Ballin' the Jack


"Ballin' the Jack" is a popular song from 1913, written by Jim Burris with music by Chris Smith. It introduced a popular dance of the same name with "Folks in Georgia's 'bout to go insane." It became a ragtime, pop, and trad jazz standard, and has been recorded hundreds of times by many prominent artists.

Origin

The origins of the term are obscure. Around the same time the song came out, the expression "ballin' the jack" was used by railroad workers to mean "going at full speed." 'The 'Jack' was the slang name for a railroad locomotive, and balling meant going at high speed, itself derived from the ball type of railroad signal in which a high ball meant a clear line.
The composer and entertainer Perry Bradford claimed to have seen the dance steps performed around 1909 and they are similar to the shimmy which has black African origins.
The dance moves were standardized in the Savoy Ballroom, and put to music by Smith and Burris in 1913. The tune became popular in the Ziegfeld Follies of 1913.

Film usage

The song and dance were performed in For Me and My Gal, the 1942 movie starring Judy Garland and Gene Kelly.

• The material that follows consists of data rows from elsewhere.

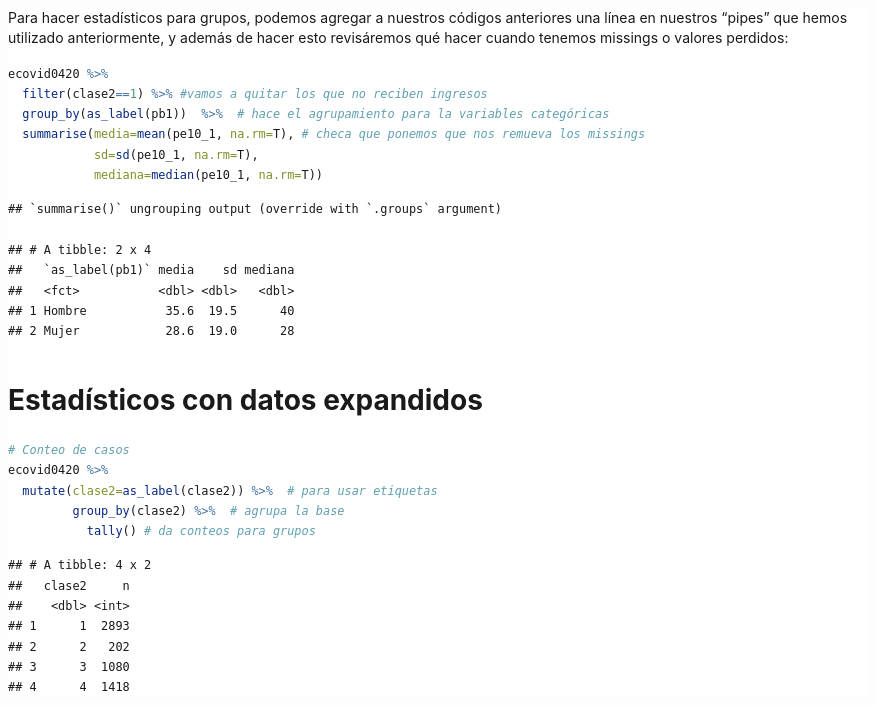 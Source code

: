 Para hacer estadísticos para grupos, podemos agregar a nuestros códigos
anteriores una línea en nuestros “pipes” que hemos utilizado
anteriormente, y además de hacer esto revisáremos qué hacer cuando
tenemos missings o valores perdidos:

``` r
ecovid0420 %>% 
  filter(clase2==1) %>% #vamos a quitar los que no reciben ingresos
  group_by(as_label(pb1))  %>%  # hace el agrupamiento para la variables categóricas
  summarise(media=mean(pe10_1, na.rm=T), # checa que ponemos que nos remueva los missings 
            sd=sd(pe10_1, na.rm=T),
            mediana=median(pe10_1, na.rm=T))
```

    ## `summarise()` ungrouping output (override with `.groups` argument)

    ## # A tibble: 2 x 4
    ##   `as_label(pb1)` media    sd mediana
    ##   <fct>           <dbl> <dbl>   <dbl>
    ## 1 Hombre           35.6  19.5      40
    ## 2 Mujer            28.6  19.0      28

# Estadísticos con datos expandidos

``` r
# Conteo de casos 
ecovid0420 %>% 
  mutate(clase2=as_label(clase2)) %>%  # para usar etiquetas
         group_by(clase2) %>%  # agrupa la base
           tally() # da conteos para grupos
```

    ## # A tibble: 4 x 2
    ##   clase2     n
    ##    <dbl> <int>
    ## 1      1  2893
    ## 2      2   202
    ## 3      3  1080
    ## 4      4  1418
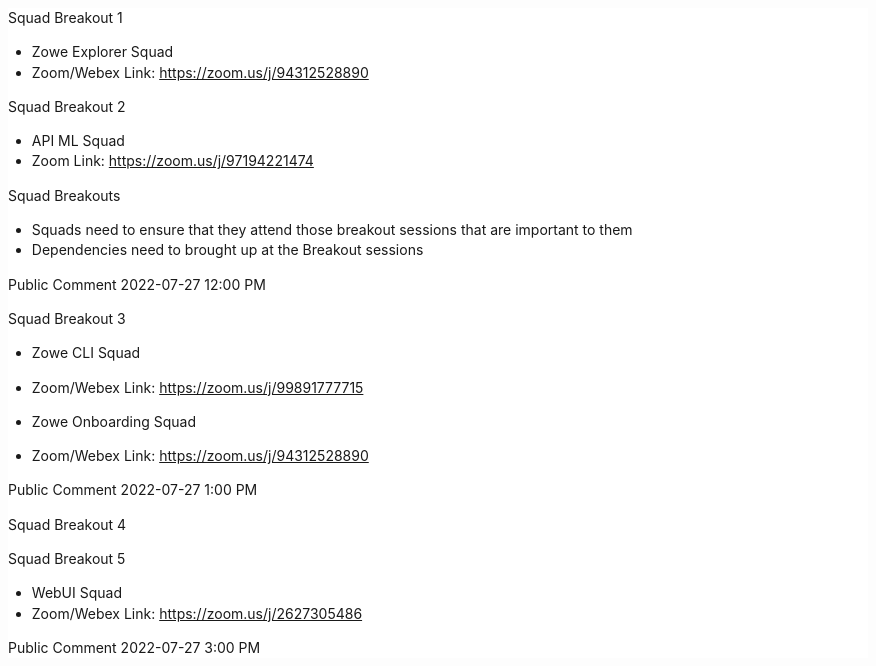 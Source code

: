 Squad Breakout 1
- Zowe Explorer Squad
- Zoom/Webex Link: https://zoom.us/j/94312528890 <br>

Squad Breakout 2
- API ML Squad
- Zoom Link: https://zoom.us/j/97194221474<br>

</td>
<td>Squad Breakouts
<ul>
<li>Squads need to ensure that they attend those breakout sessions that are important to them</li>
<li>Dependencies need to brought up at the Breakout sessions</li>
</ul>
</td>
    </tbody>
    <tbody>
            <tr>
                <td>Public Comment</td>
                <td>2022-07-27</td>
                <td>12:00 PM</td>
<td>

Squad Breakout 3
- Zowe CLI Squad
- Zoom/Webex Link:  https://zoom.us/j/99891777715 <br>

- Zowe Onboarding Squad
- Zoom/Webex Link:  https://zoom.us/j/94312528890 <br>

</td>
                <td></td>
    </tbody>
    <tbody>
            <tr>
                <td>Public Comment</td>
                <td>2022-07-27</td>
                <td>1:00 PM</td>
<td>

Squad Breakout 4



Squad Breakout 5
- WebUI Squad
- Zoom/Webex Link: https://zoom.us/j/2627305486<br>
</td>
                <td></td>
    </tbody>
    <tbody>
            <tr>
                <td>Public Comment</td>
                <td>2022-07-27</td>
                <td>3:00 PM</td>
<td>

It was also performed by Danny Kaye in the 1951 movie On the Riviera, and Dean Martin and Polly Bergen in the 1951 movie That's My Boy. It also featured as the After Dinner song sung in the mock-horror 1986 movie Haunted Honeymoon performed by Gilda Radner and Dom DeLuise. Jimmy Jewel playing Cannonball Lee performed the song in the 1990 film The Krays. Bob Hope and Ginger Rogers performed it in a TV appearance in 1960.